The second box "Electrical Accumulation" shows the accumulation logic described in the electrical accelerator section. The optical bits must undergo an optical-to-electrical (o/e) conversion, achieved with photodetectors, before entering the electrical logic. Next, the bit will either go to the output BP it is mapped to, or will undergo accumulation. By adding the incoming bit with 0 selected by the multiplexer, this allows it to pass through unchanged. The accumulation can occur by forwarding the output of the adder back into its input. Once all BPs are calculated, the delay logic, consisting of D flip-flops (DFFs) on select BP lines, will then provide the result to the S3 adder tree. The electrical logic in S2 is replicated for each input, and corresponds to its respective wavelength.

# 3.2 Optical-Optical-Electrical (O-O-E)

Figure 4 shows the design layout for the Optical-Optical-Electrical (O-O-E) accelerator PE. As in the O-E-E accelerator, S1 consists of the off-chip laser source, and the double MRR optical *AND* functional units. After the optical *AND* is carried out, the accumulation must occur, shown in the second box "Optical Accumulation". Optical accumulation is implemented with MZIs, where the optical bit can be fed back into the MZI or dropped to the output waveguide.

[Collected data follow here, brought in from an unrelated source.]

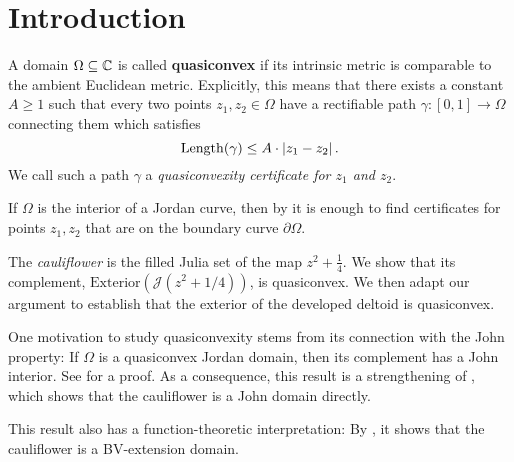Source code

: 


\section{Introduction}
A domain $\Omega\subseteq\mathbb{C}$ is called \textbf{quasiconvex }if its
intrinsic metric is comparable to the ambient Euclidean metric. Explicitly,
this means that there exists a constant $A\geq1$ such that every
two points $z_{1},z_{2}\in\Omega$ have a rectifiable path $\gamma:\left[0,1\right]\to\Omega$
connecting them which satisfies
\[
\operatorname{Length}(\gamma)\leq A\cdot\left|z_{1}-z_{2}\right|.
\]
We call such a path $\gamma$ a \emph{quasiconvexity certificate for
$z_{1}$ and $z_{2}$}.

If $\Omega$ is the interior of a Jordan curve, then by \cite[Corollary F]{hakobyan_euclidean_2008}
it is enough to find certificates for points $z_{1},z_{2}$ that are
on the boundary curve $\partial\Omega$.%
\begin{comment}
It is also shown in \cite{hakobyan_euclidean_2008} that any quasidisk is quasiconvex.
\end{comment}

The \emph{cauliflower} is the filled Julia set of the map $z^2+\frac 14$.
We show that its complement, $\mathrm{Exterior}(\mathcal{J}(z^{2}+1/4))$,
is quasiconvex. We then adapt our argument to establish that the exterior of the developed deltoid is quasiconvex.

One motivation to study quasiconvexity stems from its connection with the
John property: If $\Omega$ is a quasiconvex Jordan domain, then its complement has a John interior. See \cite[Corollary 3.4]{hakobyan_euclidean_2008} for a proof.
As a consequence, this result is a strengthening of \cite[Theorem 6.1]{carleson_julia_1994}, which shows that the cauliflower is a John domain directly.

This result also has a function-theoretic interpretation: By \cite[Theorem 1.1]{koskela_geometric_2010}, it shows that the cauliflower is a BV-extension domain.

\begin{comment}
The Filled Julia set of $z^{2}+1/4$, called the cauliflower, has
an inward-pointing cusp and hence is not quasiconvex.
\end{comment}

\begin{comment}
Thus, for any $c$ in 

For values $c$ in quadratic polynomials $f_{c}(z)=z^{2}+c$
\end{comment}
\begin{comment}
If $f_{c}$ has an attracting fixed point then its Julia set $\mathcal{J}(f_{c})$
is a quasicircle, hence its interior and exterior are both quasiconvex.
This is the case for values of $c$ in the main cardioid of the Mandelbrot
set.
, i.e.\ for 
\[
c\in\left\{ -\frac{\lambda}{2}-\frac{\lambda^{2}}{4}:\,\left|\lambda\right|<1\right\} .
\]
\end{comment}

The waveguide path that connects the upper output of the accumulation MZI back to its input is chosen such that the length of the path incurs a delay precisely in sync with the next incoming optical bit, and includes the phase shifter  $\phi_{\rm fb}$  to tune the optical pulse as described in Section 2.1.3.

Accumulation with photonics is achieved by feeding an optical bit back into an MZI, which results in an additive analog signal that is proportional to the sum of the input signals. Some BP lines must undergo a delay as well, but instead of DFFs limited by the electronic



Figure 5: 16 Processor Element (PE) accelerator with waveguide tree splitter, Sector 3 (S3) summation, and activation function.

Table 2: Photonic losses used in O-E-E and O-O-E designs.

| Component                    | Loss       |
|------------------------------|------------|
| Single MRR[6]                | -0.045 dB  |
| Double MRR[14]               | -0.1 dB    |
| Straight Waveguide           | -1.0 dB/cm |
| 90° Waveguide Bend[11]       | -0.06 dB   |
| 180° Waveguide Bend[11]      | -0.07 dB   |
| Waveguide Y-Splitter[13]     | -0.3 dB    |
| Directional Coupler[5]       | -0.8 dB    |
| Photodetector[1]             | -0.61 dB   |
| Photodetector Sensitivity[1] | -12.7 dBm  |

clock rate, the waveguide of these lines is simply lengthened by the correct amount for the desired delay. This avoids extra delay circuitry and keeps the latency low.

Once the delays are performed, the BP lines undergo an o/e conversion before being fed to the S3 adder tree. The o/e conversion performed on the optical bits in this design is more involved than in the O-E-E design. Since the light pulses can have different amplitudes to represent their values, we must be able to extract this analog information and convert it into the digital domain. The photodiodes used as photodetectors provide an electrical current that is proportional to the amount of photons absorbed, so comparator logic within the o/e modules is needed to convert the light amplitudes into their binary values.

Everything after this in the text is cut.